-- What to produce --
Show each line of the entries below in which the word "numbers" appears.

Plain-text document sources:
_ _ _ _ _
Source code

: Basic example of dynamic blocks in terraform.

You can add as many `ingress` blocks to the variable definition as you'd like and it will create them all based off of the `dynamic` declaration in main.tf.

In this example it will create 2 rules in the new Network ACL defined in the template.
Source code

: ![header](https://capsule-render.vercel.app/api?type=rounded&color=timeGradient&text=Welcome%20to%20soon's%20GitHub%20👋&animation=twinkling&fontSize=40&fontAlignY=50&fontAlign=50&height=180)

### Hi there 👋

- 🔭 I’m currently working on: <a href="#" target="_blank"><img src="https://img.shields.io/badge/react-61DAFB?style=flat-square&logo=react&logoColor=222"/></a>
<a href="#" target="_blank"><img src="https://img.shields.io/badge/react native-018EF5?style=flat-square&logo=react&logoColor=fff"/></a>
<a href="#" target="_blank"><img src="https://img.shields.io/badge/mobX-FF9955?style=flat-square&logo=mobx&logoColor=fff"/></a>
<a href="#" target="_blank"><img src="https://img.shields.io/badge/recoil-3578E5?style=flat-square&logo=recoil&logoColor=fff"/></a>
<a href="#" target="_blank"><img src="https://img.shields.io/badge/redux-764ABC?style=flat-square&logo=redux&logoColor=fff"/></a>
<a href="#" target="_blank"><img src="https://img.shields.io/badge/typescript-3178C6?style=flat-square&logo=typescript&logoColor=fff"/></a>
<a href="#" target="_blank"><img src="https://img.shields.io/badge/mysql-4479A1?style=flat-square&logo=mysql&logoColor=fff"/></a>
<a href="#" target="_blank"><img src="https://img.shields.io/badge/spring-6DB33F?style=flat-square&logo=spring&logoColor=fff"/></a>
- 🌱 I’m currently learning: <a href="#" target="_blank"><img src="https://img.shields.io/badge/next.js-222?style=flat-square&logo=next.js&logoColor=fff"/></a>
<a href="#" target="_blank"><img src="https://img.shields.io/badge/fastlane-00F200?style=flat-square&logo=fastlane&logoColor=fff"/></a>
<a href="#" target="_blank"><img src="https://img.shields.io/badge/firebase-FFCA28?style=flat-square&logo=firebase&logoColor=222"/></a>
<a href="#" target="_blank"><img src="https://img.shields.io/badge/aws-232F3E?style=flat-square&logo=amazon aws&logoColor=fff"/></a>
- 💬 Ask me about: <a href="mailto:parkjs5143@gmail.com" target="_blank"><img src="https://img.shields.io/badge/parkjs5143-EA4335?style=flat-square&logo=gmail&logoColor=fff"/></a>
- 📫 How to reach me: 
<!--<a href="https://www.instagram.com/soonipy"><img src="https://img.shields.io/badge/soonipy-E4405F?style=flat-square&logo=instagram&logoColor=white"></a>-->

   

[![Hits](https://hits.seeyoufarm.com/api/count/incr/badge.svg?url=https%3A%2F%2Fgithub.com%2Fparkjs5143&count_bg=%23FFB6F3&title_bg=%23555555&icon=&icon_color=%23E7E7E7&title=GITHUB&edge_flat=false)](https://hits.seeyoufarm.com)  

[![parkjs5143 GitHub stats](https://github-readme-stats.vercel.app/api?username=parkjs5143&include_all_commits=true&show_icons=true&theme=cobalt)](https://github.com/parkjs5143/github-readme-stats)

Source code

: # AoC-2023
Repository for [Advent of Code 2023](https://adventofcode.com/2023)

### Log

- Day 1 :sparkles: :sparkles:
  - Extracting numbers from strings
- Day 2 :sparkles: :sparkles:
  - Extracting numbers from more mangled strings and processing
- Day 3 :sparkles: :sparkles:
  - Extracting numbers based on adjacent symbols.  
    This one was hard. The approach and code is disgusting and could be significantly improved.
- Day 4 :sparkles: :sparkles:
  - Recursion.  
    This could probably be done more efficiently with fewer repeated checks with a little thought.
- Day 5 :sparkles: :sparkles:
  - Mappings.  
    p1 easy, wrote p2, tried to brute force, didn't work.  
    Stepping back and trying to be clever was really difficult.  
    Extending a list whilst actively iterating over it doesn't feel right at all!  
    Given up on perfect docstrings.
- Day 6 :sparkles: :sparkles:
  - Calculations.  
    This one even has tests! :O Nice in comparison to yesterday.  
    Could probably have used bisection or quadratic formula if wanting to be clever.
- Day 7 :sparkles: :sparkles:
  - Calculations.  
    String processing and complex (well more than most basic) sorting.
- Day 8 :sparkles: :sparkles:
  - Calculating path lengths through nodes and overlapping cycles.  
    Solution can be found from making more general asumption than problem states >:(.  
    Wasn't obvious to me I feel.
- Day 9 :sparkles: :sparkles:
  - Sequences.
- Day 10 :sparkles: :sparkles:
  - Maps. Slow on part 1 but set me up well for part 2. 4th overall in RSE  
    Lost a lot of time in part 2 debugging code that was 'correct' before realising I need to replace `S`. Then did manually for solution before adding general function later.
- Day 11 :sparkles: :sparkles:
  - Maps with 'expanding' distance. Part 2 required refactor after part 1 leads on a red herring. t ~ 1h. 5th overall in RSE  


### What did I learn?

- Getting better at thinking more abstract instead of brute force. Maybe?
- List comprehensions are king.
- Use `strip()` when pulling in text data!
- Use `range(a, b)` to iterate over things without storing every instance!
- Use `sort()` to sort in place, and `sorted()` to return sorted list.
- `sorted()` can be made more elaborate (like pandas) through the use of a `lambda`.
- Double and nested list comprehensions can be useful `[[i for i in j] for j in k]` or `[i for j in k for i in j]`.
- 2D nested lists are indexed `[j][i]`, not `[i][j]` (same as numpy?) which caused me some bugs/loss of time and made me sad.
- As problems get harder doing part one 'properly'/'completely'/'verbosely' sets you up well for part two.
_ _ _ _ _
-- Expected answer --
  - Extracting numbers from strings
  - Extracting numbers from more mangled strings and processing
  - Extracting numbers based on adjacent symbols.  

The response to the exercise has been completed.